(Data extracted from a collection)
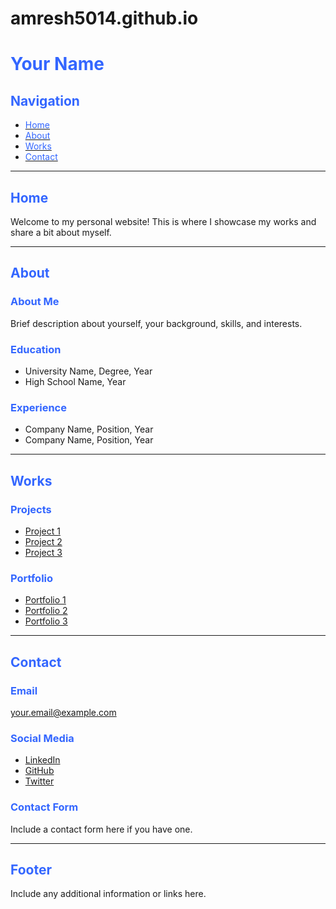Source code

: # amresh5014.github.io




# <span style="color:#3366ff;">Your Name</span>

## <span style="color:#3366ff;">Navigation</span>
- [<span style="color:#3366ff;">Home</span>](#home)
- [<span style="color:#3366ff;">About</span>](#about)
- [<span style="color:#3366ff;">Works</span>](#works)
- [<span style="color:#3366ff;">Contact</span>](#contact)

---

## <span style="color:#3366ff;">Home</span> <a name="home"></a>
Welcome to my personal website! This is where I showcase my works and share a bit about myself.

---

## <span style="color:#3366ff;">About</span> <a name="about"></a>
### <span style="color:#3366ff;">About Me</span>
Brief description about yourself, your background, skills, and interests.

### <span style="color:#3366ff;">Education</span>
- University Name, Degree, Year
- High School Name, Year

### <span style="color:#3366ff;">Experience</span>
- Company Name, Position, Year
- Company Name, Position, Year

---

## <span style="color:#3366ff;">Works</span> <a name="works"></a>
### <span style="color:#3366ff;">Projects</span>
- [Project 1](link)
- [Project 2](link)
- [Project 3](link)

### <span style="color:#3366ff;">Portfolio</span>
- [Portfolio 1](link)
- [Portfolio 2](link)
- [Portfolio 3](link)

---

## <span style="color:#3366ff;">Contact</span> <a name="contact"></a>
### <span style="color:#3366ff;">Email</span>
your.email@example.com

### <span style="color:#3366ff;">Social Media</span>
- [LinkedIn](link)
- [GitHub](link)
- [Twitter](link)

### <span style="color:#3366ff;">Contact Form</span>
Include a contact form here if you have one.

---

## <span style="color:#3366ff;">Footer</span>
Include any additional information or links here.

◆ **Assignment**
What is needed is every entry written out word for word, with no pictures.

◆ **Task result**
Source code

: # amresh5014.github.io




# <span style="color:#3366ff;">Your Name</span>

## <span style="color:#3366ff;">Navigation</span>
- [<span style="color:#3366ff;">Home</span>](#home)
- [<span style="color:#3366ff;">About</span>](#about)
- [<span style="color:#3366ff;">Works</span>](#works)
- [<span style="color:#3366ff;">Contact</span>](#contact)

---

## <span style="color:#3366ff;">Home</span> <a name="home"></a>
Welcome to my personal website! This is where I showcase my works and share a bit about myself.

---

## <span style="color:#3366ff;">About</span> <a name="about"></a>
### <span style="color:#3366ff;">About Me</span>
Brief description about yourself, your background, skills, and interests.

### <span style="color:#3366ff;">Education</span>
- University Name, Degree, Year
- High School Name, Year

### <span style="color:#3366ff;">Experience</span>
- Company Name, Position, Year
- Company Name, Position, Year

---

## <span style="color:#3366ff;">Works</span> <a name="works"></a>
### <span style="color:#3366ff;">Projects</span>
- [Project 1](link)
- [Project 2](link)
- [Project 3](link)

### <span style="color:#3366ff;">Portfolio</span>
- [Portfolio 1](link)
- [Portfolio 2](link)
- [Portfolio 3](link)

---

## <span style="color:#3366ff;">Contact</span> <a name="contact"></a>
### <span style="color:#3366ff;">Email</span>
your.email@example.com

### <span style="color:#3366ff;">Social Media</span>
- [LinkedIn](link)
- [GitHub](link)
- [Twitter](link)

### <span style="color:#3366ff;">Contact Form</span>
Include a contact form here if you have one.

---

## <span style="color:#3366ff;">Footer</span>
Include any additional information or links here.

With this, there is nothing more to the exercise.